Provided records |

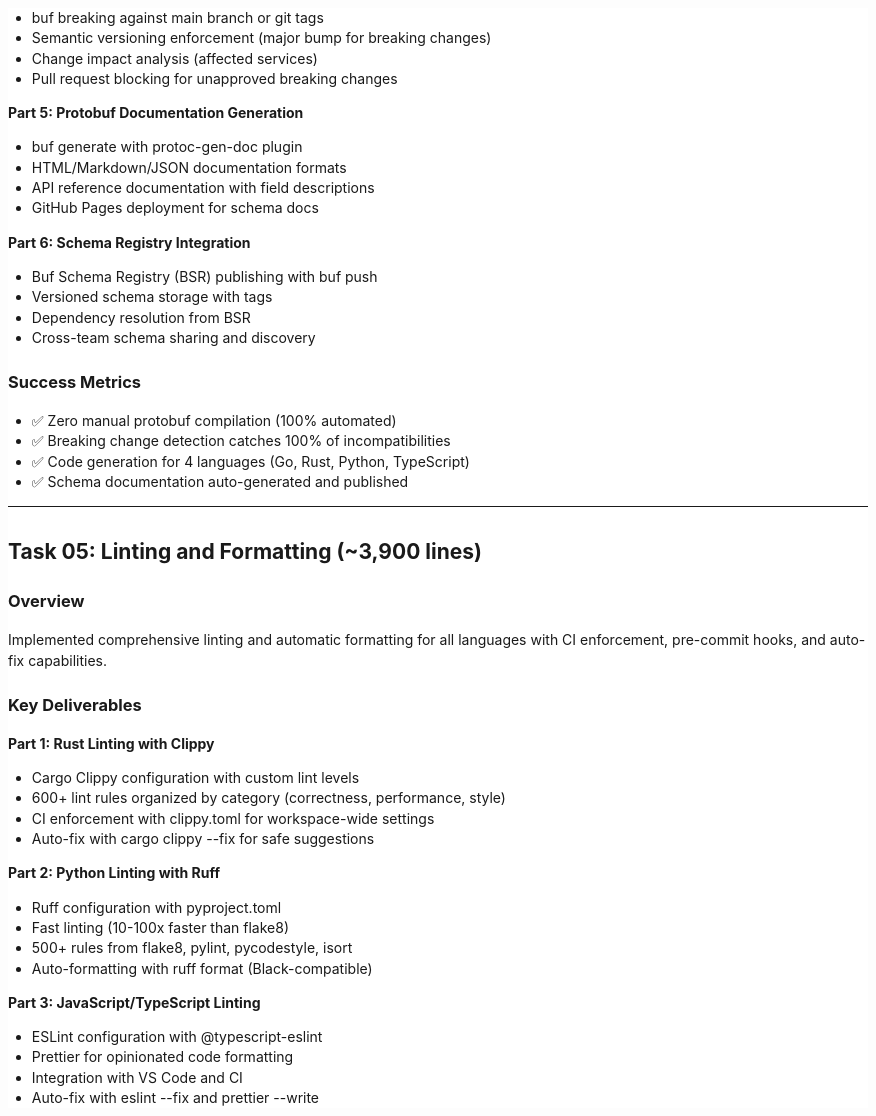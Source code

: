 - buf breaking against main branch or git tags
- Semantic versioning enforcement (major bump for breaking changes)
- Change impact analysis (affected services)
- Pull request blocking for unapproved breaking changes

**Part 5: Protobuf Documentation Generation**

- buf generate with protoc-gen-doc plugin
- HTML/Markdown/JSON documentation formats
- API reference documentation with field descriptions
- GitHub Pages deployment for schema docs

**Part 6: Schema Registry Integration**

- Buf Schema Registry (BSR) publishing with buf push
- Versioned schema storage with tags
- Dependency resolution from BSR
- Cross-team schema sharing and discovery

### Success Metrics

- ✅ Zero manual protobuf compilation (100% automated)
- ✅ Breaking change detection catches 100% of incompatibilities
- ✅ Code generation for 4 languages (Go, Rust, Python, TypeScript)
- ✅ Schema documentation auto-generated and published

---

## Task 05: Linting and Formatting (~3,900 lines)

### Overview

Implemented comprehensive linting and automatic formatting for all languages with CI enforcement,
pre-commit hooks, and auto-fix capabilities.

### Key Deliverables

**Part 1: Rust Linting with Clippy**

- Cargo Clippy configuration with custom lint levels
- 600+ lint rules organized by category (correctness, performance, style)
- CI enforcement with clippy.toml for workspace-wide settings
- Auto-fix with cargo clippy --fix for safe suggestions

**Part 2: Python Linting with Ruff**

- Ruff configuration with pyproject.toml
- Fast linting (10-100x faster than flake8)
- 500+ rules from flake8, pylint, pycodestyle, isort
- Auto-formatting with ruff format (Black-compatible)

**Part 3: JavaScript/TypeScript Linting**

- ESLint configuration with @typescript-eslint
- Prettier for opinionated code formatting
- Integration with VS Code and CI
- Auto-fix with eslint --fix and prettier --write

Task instructions | All lines from the one with "- ✅ Zero manual" to the end of the entries above are to be written out exactly, the first and last included.

Exercise result |
- ✅ Zero manual protobuf compilation (100% automated)
- ✅ Breaking change detection catches 100% of incompatibilities
- ✅ Code generation for 4 languages (Go, Rust, Python, TypeScript)
- ✅ Schema documentation auto-generated and published

---

## Task 05: Linting and Formatting (~3,900 lines)

### Overview

Implemented comprehensive linting and automatic formatting for all languages with CI enforcement,
pre-commit hooks, and auto-fix capabilities.

### Key Deliverables

**Part 1: Rust Linting with Clippy**

- Cargo Clippy configuration with custom lint levels
- 600+ lint rules organized by category (correctness, performance, style)
- CI enforcement with clippy.toml for workspace-wide settings
- Auto-fix with cargo clippy --fix for safe suggestions

**Part 2: Python Linting with Ruff**

- Ruff configuration with pyproject.toml
- Fast linting (10-100x faster than flake8)
- 500+ rules from flake8, pylint, pycodestyle, isort
- Auto-formatting with ruff format (Black-compatible)

**Part 3: JavaScript/TypeScript Linting**

- ESLint configuration with @typescript-eslint
- Prettier for opinionated code formatting
- Integration with VS Code and CI
- Auto-fix with eslint --fix and prettier --write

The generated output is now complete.